## Entries shown
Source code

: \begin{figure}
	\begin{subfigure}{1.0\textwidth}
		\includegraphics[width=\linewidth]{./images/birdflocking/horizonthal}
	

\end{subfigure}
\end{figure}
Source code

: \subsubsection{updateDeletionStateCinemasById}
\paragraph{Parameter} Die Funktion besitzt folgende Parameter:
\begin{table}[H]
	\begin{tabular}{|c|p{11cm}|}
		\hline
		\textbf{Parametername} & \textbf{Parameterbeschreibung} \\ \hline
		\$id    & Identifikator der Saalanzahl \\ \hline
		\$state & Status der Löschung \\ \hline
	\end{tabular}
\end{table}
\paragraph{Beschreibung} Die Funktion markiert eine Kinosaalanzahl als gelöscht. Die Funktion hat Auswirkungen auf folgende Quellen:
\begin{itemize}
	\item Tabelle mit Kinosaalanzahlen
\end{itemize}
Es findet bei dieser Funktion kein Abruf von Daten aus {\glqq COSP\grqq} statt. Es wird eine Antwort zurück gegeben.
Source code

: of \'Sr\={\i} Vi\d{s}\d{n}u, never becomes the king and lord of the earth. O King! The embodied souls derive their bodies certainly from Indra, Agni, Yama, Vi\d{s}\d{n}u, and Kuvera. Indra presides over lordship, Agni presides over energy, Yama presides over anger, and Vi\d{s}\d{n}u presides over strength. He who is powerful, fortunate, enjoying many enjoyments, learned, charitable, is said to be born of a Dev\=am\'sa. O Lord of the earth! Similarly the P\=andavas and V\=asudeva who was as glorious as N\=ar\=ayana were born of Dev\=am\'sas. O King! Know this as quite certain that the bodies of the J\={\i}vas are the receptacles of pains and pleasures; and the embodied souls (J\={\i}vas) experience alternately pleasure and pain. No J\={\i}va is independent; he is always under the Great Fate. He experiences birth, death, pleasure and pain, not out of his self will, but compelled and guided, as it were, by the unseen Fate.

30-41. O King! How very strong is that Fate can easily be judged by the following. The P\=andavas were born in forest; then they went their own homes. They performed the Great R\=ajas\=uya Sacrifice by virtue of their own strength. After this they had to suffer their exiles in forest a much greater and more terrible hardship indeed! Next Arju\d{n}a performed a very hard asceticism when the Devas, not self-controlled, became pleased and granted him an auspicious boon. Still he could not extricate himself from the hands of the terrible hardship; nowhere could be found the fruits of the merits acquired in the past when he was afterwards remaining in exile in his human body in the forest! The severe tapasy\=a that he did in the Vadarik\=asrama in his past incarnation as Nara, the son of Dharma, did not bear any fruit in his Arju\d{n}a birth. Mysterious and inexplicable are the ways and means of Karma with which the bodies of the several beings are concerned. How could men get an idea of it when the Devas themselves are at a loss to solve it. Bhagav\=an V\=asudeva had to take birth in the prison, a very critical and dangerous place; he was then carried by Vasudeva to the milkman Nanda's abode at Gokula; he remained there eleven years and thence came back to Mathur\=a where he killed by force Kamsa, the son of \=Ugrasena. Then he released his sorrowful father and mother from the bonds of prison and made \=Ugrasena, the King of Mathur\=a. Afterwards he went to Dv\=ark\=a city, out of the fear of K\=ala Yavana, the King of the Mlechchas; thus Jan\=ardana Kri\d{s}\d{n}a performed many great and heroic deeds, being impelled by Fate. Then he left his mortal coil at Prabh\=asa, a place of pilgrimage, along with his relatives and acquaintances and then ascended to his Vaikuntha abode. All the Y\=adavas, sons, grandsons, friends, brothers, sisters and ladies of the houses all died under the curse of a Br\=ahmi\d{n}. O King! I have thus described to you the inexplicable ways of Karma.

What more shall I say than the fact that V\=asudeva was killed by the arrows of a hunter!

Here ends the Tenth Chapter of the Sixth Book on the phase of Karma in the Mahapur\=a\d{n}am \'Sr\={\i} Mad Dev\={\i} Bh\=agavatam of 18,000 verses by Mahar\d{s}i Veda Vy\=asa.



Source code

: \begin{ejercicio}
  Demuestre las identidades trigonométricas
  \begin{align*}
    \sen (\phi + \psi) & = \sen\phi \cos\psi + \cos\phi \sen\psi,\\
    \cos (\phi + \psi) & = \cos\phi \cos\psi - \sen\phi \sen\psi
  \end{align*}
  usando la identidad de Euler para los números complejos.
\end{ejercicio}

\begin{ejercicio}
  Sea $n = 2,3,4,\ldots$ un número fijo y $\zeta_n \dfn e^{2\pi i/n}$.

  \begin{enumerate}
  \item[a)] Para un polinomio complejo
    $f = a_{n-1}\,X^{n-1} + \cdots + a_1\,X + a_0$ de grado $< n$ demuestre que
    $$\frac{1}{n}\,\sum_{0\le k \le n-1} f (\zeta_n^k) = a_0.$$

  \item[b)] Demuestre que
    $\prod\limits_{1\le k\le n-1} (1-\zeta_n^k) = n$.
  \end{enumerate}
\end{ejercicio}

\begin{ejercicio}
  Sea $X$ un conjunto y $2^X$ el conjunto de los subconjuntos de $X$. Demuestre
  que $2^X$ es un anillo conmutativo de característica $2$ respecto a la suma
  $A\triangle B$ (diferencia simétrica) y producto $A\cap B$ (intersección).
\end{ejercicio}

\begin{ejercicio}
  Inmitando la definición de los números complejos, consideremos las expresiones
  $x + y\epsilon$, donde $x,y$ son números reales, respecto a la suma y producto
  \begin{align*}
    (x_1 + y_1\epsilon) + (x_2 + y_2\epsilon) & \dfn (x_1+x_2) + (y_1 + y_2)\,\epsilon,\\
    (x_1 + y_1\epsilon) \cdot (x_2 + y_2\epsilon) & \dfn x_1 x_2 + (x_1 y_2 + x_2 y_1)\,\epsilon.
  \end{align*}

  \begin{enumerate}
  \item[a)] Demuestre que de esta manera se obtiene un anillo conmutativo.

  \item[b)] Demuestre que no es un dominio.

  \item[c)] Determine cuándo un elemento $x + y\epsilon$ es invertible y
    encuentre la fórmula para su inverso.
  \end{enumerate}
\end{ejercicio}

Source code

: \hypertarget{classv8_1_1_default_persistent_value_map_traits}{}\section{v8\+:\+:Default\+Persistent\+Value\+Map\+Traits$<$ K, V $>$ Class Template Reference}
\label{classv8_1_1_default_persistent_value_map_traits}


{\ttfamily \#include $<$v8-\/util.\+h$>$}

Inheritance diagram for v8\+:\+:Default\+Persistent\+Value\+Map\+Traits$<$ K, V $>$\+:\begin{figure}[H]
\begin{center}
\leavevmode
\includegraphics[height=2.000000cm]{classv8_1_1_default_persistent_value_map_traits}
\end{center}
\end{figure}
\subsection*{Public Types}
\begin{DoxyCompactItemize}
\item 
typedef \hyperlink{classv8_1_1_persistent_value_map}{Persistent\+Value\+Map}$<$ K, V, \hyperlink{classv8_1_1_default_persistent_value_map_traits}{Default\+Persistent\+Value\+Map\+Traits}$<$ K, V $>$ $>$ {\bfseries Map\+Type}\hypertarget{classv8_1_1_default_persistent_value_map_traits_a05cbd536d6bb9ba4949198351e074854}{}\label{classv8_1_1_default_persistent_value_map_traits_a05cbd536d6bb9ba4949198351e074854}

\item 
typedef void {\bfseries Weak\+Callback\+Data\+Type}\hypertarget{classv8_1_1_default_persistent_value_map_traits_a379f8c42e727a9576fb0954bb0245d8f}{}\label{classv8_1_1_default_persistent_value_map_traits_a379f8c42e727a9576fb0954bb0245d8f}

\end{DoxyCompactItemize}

## Problem to solve
All of the data above needs to be given again exactly.

## Exercise answer
Source code

: \begin{figure}
	\begin{subfigure}{1.0\textwidth}
		\includegraphics[width=\linewidth]{./images/birdflocking/horizonthal}
	

\end{subfigure}
\end{figure}
Source code

: \subsubsection{updateDeletionStateCinemasById}
\paragraph{Parameter} Die Funktion besitzt folgende Parameter:
\begin{table}[H]
	\begin{tabular}{|c|p{11cm}|}
		\hline
		\textbf{Parametername} & \textbf{Parameterbeschreibung} \\ \hline
		\$id    & Identifikator der Saalanzahl \\ \hline
		\$state & Status der Löschung \\ \hline
	\end{tabular}
\end{table}
\paragraph{Beschreibung} Die Funktion markiert eine Kinosaalanzahl als gelöscht. Die Funktion hat Auswirkungen auf folgende Quellen:
\begin{itemize}
	\item Tabelle mit Kinosaalanzahlen
\end{itemize}
Es findet bei dieser Funktion kein Abruf von Daten aus {\glqq COSP\grqq} statt. Es wird eine Antwort zurück gegeben.
Source code

: of \'Sr\={\i} Vi\d{s}\d{n}u, never becomes the king and lord of the earth. O King! The embodied souls derive their bodies certainly from Indra, Agni, Yama, Vi\d{s}\d{n}u, and Kuvera. Indra presides over lordship, Agni presides over energy, Yama presides over anger, and Vi\d{s}\d{n}u presides over strength. He who is powerful, fortunate, enjoying many enjoyments, learned, charitable, is said to be born of a Dev\=am\'sa. O Lord of the earth! Similarly the P\=andavas and V\=asudeva who was as glorious as N\=ar\=ayana were born of Dev\=am\'sas. O King! Know this as quite certain that the bodies of the J\={\i}vas are the receptacles of pains and pleasures; and the embodied souls (J\={\i}vas) experience alternately pleasure and pain. No J\={\i}va is independent; he is always under the Great Fate. He experiences birth, death, pleasure and pain, not out of his self will, but compelled and guided, as it were, by the unseen Fate.

30-41. O King! How very strong is that Fate can easily be judged by the following. The P\=andavas were born in forest; then they went their own homes. They performed the Great R\=ajas\=uya Sacrifice by virtue of their own strength. After this they had to suffer their exiles in forest a much greater and more terrible hardship indeed! Next Arju\d{n}a performed a very hard asceticism when the Devas, not self-controlled, became pleased and granted him an auspicious boon. Still he could not extricate himself from the hands of the terrible hardship; nowhere could be found the fruits of the merits acquired in the past when he was afterwards remaining in exile in his human body in the forest! The severe tapasy\=a that he did in the Vadarik\=asrama in his past incarnation as Nara, the son of Dharma, did not bear any fruit in his Arju\d{n}a birth. Mysterious and inexplicable are the ways and means of Karma with which the bodies of the several beings are concerned. How could men get an idea of it when the Devas themselves are at a loss to solve it. Bhagav\=an V\=asudeva had to take birth in the prison, a very critical and dangerous place; he was then carried by Vasudeva to the milkman Nanda's abode at Gokula; he remained there eleven years and thence came back to Mathur\=a where he killed by force Kamsa, the son of \=Ugrasena. Then he released his sorrowful father and mother from the bonds of prison and made \=Ugrasena, the King of Mathur\=a. Afterwards he went to Dv\=ark\=a city, out of the fear of K\=ala Yavana, the King of the Mlechchas; thus Jan\=ardana Kri\d{s}\d{n}a performed many great and heroic deeds, being impelled by Fate. Then he left his mortal coil at Prabh\=asa, a place of pilgrimage, along with his relatives and acquaintances and then ascended to his Vaikuntha abode. All the Y\=adavas, sons, grandsons, friends, brothers, sisters and ladies of the houses all died under the curse of a Br\=ahmi\d{n}. O King! I have thus described to you the inexplicable ways of Karma.

What more shall I say than the fact that V\=asudeva was killed by the arrows of a hunter!

Here ends the Tenth Chapter of the Sixth Book on the phase of Karma in the Mahapur\=a\d{n}am \'Sr\={\i} Mad Dev\={\i} Bh\=agavatam of 18,000 verses by Mahar\d{s}i Veda Vy\=asa.



Source code

: \begin{ejercicio}
  Demuestre las identidades trigonométricas
  \begin{align*}
    \sen (\phi + \psi) & = \sen\phi \cos\psi + \cos\phi \sen\psi,\\
    \cos (\phi + \psi) & = \cos\phi \cos\psi - \sen\phi \sen\psi
  \end{align*}
  usando la identidad de Euler para los números complejos.
\end{ejercicio}

\begin{ejercicio}
  Sea $n = 2,3,4,\ldots$ un número fijo y $\zeta_n \dfn e^{2\pi i/n}$.

  \begin{enumerate}
  \item[a)] Para un polinomio complejo
    $f = a_{n-1}\,X^{n-1} + \cdots + a_1\,X + a_0$ de grado $< n$ demuestre que
    $$\frac{1}{n}\,\sum_{0\le k \le n-1} f (\zeta_n^k) = a_0.$$

  \item[b)] Demuestre que
    $\prod\limits_{1\le k\le n-1} (1-\zeta_n^k) = n$.
  \end{enumerate}
\end{ejercicio}

\begin{ejercicio}
  Sea $X$ un conjunto y $2^X$ el conjunto de los subconjuntos de $X$. Demuestre
  que $2^X$ es un anillo conmutativo de característica $2$ respecto a la suma
  $A\triangle B$ (diferencia simétrica) y producto $A\cap B$ (intersección).
\end{ejercicio}

\begin{ejercicio}
  Inmitando la definición de los números complejos, consideremos las expresiones
  $x + y\epsilon$, donde $x,y$ son números reales, respecto a la suma y producto
  \begin{align*}
    (x_1 + y_1\epsilon) + (x_2 + y_2\epsilon) & \dfn (x_1+x_2) + (y_1 + y_2)\,\epsilon,\\
    (x_1 + y_1\epsilon) \cdot (x_2 + y_2\epsilon) & \dfn x_1 x_2 + (x_1 y_2 + x_2 y_1)\,\epsilon.
  \end{align*}

  \begin{enumerate}
  \item[a)] Demuestre que de esta manera se obtiene un anillo conmutativo.

  \item[b)] Demuestre que no es un dominio.

  \item[c)] Determine cuándo un elemento $x + y\epsilon$ es invertible y
    encuentre la fórmula para su inverso.
  \end{enumerate}
\end{ejercicio}

Source code

: \hypertarget{classv8_1_1_default_persistent_value_map_traits}{}\section{v8\+:\+:Default\+Persistent\+Value\+Map\+Traits$<$ K, V $>$ Class Template Reference}
\label{classv8_1_1_default_persistent_value_map_traits}


{\ttfamily \#include $<$v8-\/util.\+h$>$}

Inheritance diagram for v8\+:\+:Default\+Persistent\+Value\+Map\+Traits$<$ K, V $>$\+:\begin{figure}[H]
\begin{center}
\leavevmode
\includegraphics[height=2.000000cm]{classv8_1_1_default_persistent_value_map_traits}
\end{center}
\end{figure}
\subsection*{Public Types}
\begin{DoxyCompactItemize}
\item 
typedef \hyperlink{classv8_1_1_persistent_value_map}{Persistent\+Value\+Map}$<$ K, V, \hyperlink{classv8_1_1_default_persistent_value_map_traits}{Default\+Persistent\+Value\+Map\+Traits}$<$ K, V $>$ $>$ {\bfseries Map\+Type}\hypertarget{classv8_1_1_default_persistent_value_map_traits_a05cbd536d6bb9ba4949198351e074854}{}\label{classv8_1_1_default_persistent_value_map_traits_a05cbd536d6bb9ba4949198351e074854}

\item 
typedef void {\bfseries Weak\+Callback\+Data\+Type}\hypertarget{classv8_1_1_default_persistent_value_map_traits_a379f8c42e727a9576fb0954bb0245d8f}{}\label{classv8_1_1_default_persistent_value_map_traits_a379f8c42e727a9576fb0954bb0245d8f}

\end{DoxyCompactItemize}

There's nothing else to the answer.